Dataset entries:
=-=-=-=-=
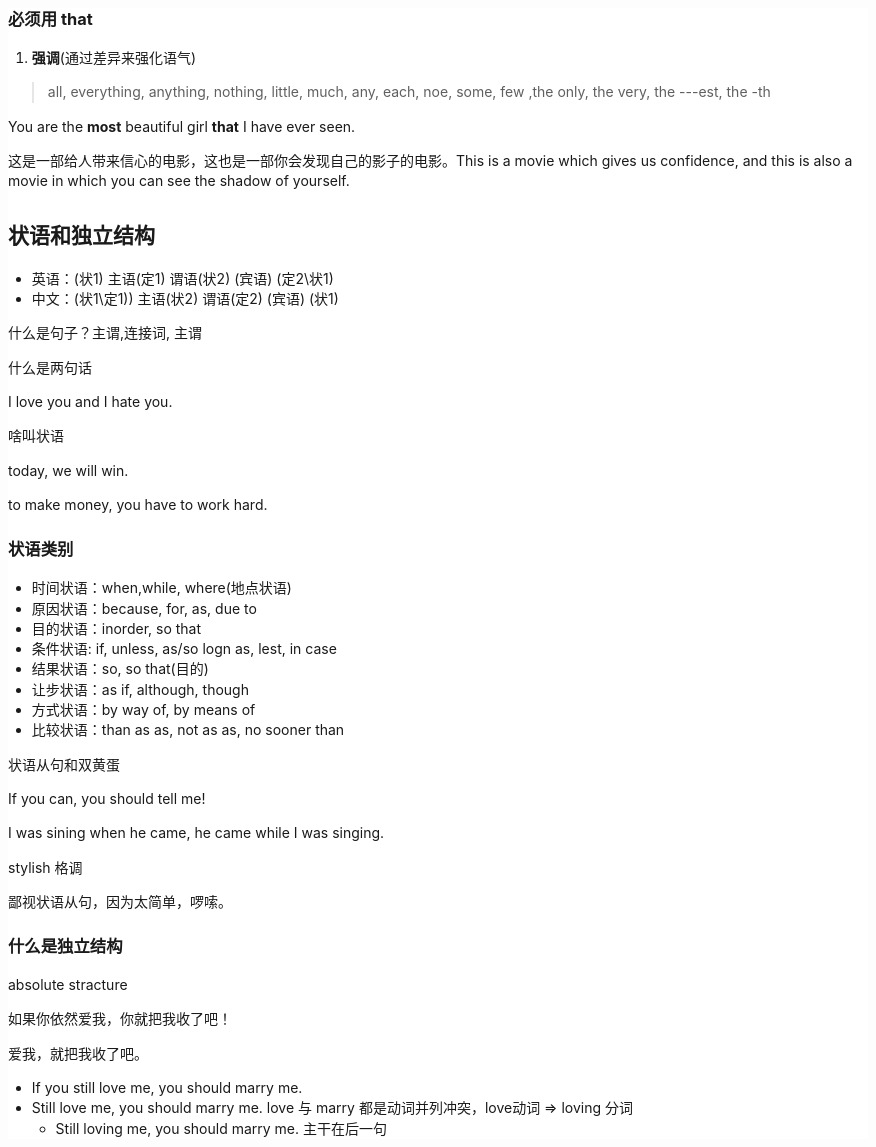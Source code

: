 ### 必须用 that

1. **强调**(通过差异来强化语气)

> all, everything, anything, nothing, little, much, any, each, noe, some, few ,the only, the very, the ---est, the -th

You are the **most** beautiful girl **that** I have ever seen.

这是一部给人带来信心的电影，这也是一部你会发现自己的影子的电影。This is a movie which gives us confidence, and this is also a movie in which you can see the shadow of yourself.

## 状语和独立结构

- 英语：(状1) 主语(定1) 谓语(状2) (宾语) (定2\状1)
- 中文：(状1\定1)) 主语(状2) 谓语(定2) (宾语) (状1)

什么是句子？主谓,连接词, 主谓

什么是两句话

I love you and I hate you.

啥叫状语

today, we will win.

to make money, you have to work hard.

### 状语类别

- 时间状语：when,while, where(地点状语)
- 原因状语：because, for, as, due to
- 目的状语：inorder, so that
- 条件状语: if, unless, as/so logn as, lest, in case
- 结果状语：so, so that(目的)
- 让步状语：as if, although, though
- 方式状语：by way of, by means of
- 比较状语：than as as, not as as, no sooner than

状语从句和双黄蛋

If you can, you should tell me!

I was sining when he came, he came while I was singing.

stylish 格调

鄙视状语从句，因为太简单，啰嗦。

### 什么是独立结构

absolute stracture

如果你依然爱我，你就把我收了吧！

爱我，就把我收了吧。

- If you still love me, you should marry me.
- Still love me, you should marry me. love 与 marry 都是动词并列冲突，love动词 => loving 分词
  - Still loving me, you should marry me. 主干在后一句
=-=-=-=-=
What the task asks: Pictures are to be left out; all else in the entries above is to be quoted exactly.

Solved problem:
Source code

: ### 必须用 that

1. **强调**(通过差异来强化语气)

> all, everything, anything, nothing, little, much, any, each, noe, some, few ,the only, the very, the ---est, the -th

You are the **most** beautiful girl **that** I have ever seen.

这是一部给人带来信心的电影，这也是一部你会发现自己的影子的电影。This is a movie which gives us confidence, and this is also a movie in which you can see the shadow of yourself.

## 状语和独立结构

- 英语：(状1) 主语(定1) 谓语(状2) (宾语) (定2\状1)
- 中文：(状1\定1)) 主语(状2) 谓语(定2) (宾语) (状1)

什么是句子？主谓,连接词, 主谓

什么是两句话

I love you and I hate you.

啥叫状语

today, we will win.

to make money, you have to work hard.

### 状语类别

- 时间状语：when,while, where(地点状语)
- 原因状语：because, for, as, due to
- 目的状语：inorder, so that
- 条件状语: if, unless, as/so logn as, lest, in case
- 结果状语：so, so that(目的)
- 让步状语：as if, although, though
- 方式状语：by way of, by means of
- 比较状语：than as as, not as as, no sooner than

状语从句和双黄蛋

If you can, you should tell me!

I was sining when he came, he came while I was singing.

stylish 格调

鄙视状语从句，因为太简单，啰嗦。

### 什么是独立结构

absolute stracture

如果你依然爱我，你就把我收了吧！

爱我，就把我收了吧。

- If you still love me, you should marry me.
- Still love me, you should marry me. love 与 marry 都是动词并列冲突，love动词 => loving 分词
  - Still loving me, you should marry me. 主干在后一句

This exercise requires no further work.